─── DATASET RECORDS ───
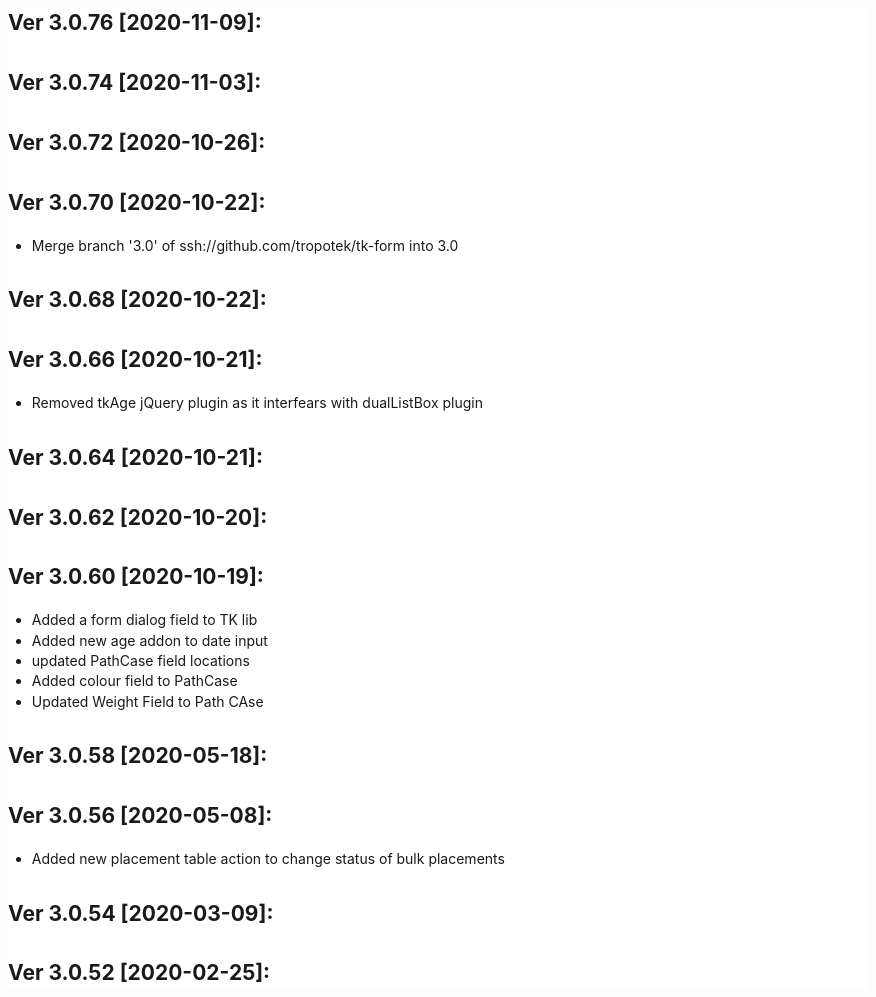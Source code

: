 
Ver 3.0.76 [2020-11-09]:
-------------------------------


Ver 3.0.74 [2020-11-03]:
-------------------------------


Ver 3.0.72 [2020-10-26]:
-------------------------------


Ver 3.0.70 [2020-10-22]:
-------------------------------
  - Merge branch '3.0' of ssh://github.com/tropotek/tk-form into 3.0


Ver 3.0.68 [2020-10-22]:
-------------------------------


Ver 3.0.66 [2020-10-21]:
-------------------------------
  - Removed tkAge jQuery plugin as it interfears with dualListBox plugin


Ver 3.0.64 [2020-10-21]:
-------------------------------


Ver 3.0.62 [2020-10-20]:
-------------------------------


Ver 3.0.60 [2020-10-19]:
-------------------------------
  - Added a form dialog field to TK lib
  - Added new age addon to date input
  - updated PathCase field locations
  - Added colour field to PathCase
  - Updated Weight Field to Path CAse


Ver 3.0.58 [2020-05-18]:
-------------------------------


Ver 3.0.56 [2020-05-08]:
-------------------------------
  - Added new placement table action to change status of bulk placements


Ver 3.0.54 [2020-03-09]:
-------------------------------


Ver 3.0.52 [2020-02-25]:
-------------------------------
───
**WHAT YOU SHOULD DO**
Reproduce every entry word for word, but omit the pictures.

**WRITTEN RESPONSE**
Source code

: 
Ver 3.0.76 [2020-11-09]:
-------------------------------


Ver 3.0.74 [2020-11-03]:
-------------------------------


Ver 3.0.72 [2020-10-26]:
-------------------------------


Ver 3.0.70 [2020-10-22]:
-------------------------------
  - Merge branch '3.0' of ssh://github.com/tropotek/tk-form into 3.0


Ver 3.0.68 [2020-10-22]:
-------------------------------


Ver 3.0.66 [2020-10-21]:
-------------------------------
  - Removed tkAge jQuery plugin as it interfears with dualListBox plugin


Ver 3.0.64 [2020-10-21]:
-------------------------------


Ver 3.0.62 [2020-10-20]:
-------------------------------


Ver 3.0.60 [2020-10-19]:
-------------------------------
  - Added a form dialog field to TK lib
  - Added new age addon to date input
  - updated PathCase field locations
  - Added colour field to PathCase
  - Updated Weight Field to Path CAse


Ver 3.0.58 [2020-05-18]:
-------------------------------


Ver 3.0.56 [2020-05-08]:
-------------------------------
  - Added new placement table action to change status of bulk placements


Ver 3.0.54 [2020-03-09]:
-------------------------------


Ver 3.0.52 [2020-02-25]:
-------------------------------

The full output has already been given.